Work order:
The line containing "[Sample](Sample) points on a sphere.%" and every line after it, through the last one below: output exactly these and nothing else.

Data provided:

Content starts

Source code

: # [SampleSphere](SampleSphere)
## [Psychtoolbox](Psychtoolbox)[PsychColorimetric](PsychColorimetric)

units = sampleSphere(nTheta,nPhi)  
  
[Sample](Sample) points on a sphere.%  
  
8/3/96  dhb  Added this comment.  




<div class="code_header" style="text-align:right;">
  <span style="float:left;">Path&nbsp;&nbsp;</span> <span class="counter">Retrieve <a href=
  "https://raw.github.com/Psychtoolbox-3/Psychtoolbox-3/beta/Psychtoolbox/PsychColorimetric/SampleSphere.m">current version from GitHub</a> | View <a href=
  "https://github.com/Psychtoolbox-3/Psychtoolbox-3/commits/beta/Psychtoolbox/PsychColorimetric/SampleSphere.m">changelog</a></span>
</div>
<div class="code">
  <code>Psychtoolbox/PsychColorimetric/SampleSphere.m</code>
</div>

Content ends

Task answer:
[Sample](Sample) points on a sphere.%  
  
8/3/96  dhb  Added this comment.  




<div class="code_header" style="text-align:right;">
  <span style="float:left;">Path&nbsp;&nbsp;</span> <span class="counter">Retrieve <a href=
  "https://raw.github.com/Psychtoolbox-3/Psychtoolbox-3/beta/Psychtoolbox/PsychColorimetric/SampleSphere.m">current version from GitHub</a> | View <a href=
  "https://github.com/Psychtoolbox-3/Psychtoolbox-3/commits/beta/Psychtoolbox/PsychColorimetric/SampleSphere.m">changelog</a></span>
</div>
<div class="code">
  <code>Psychtoolbox/PsychColorimetric/SampleSphere.m</code>
</div>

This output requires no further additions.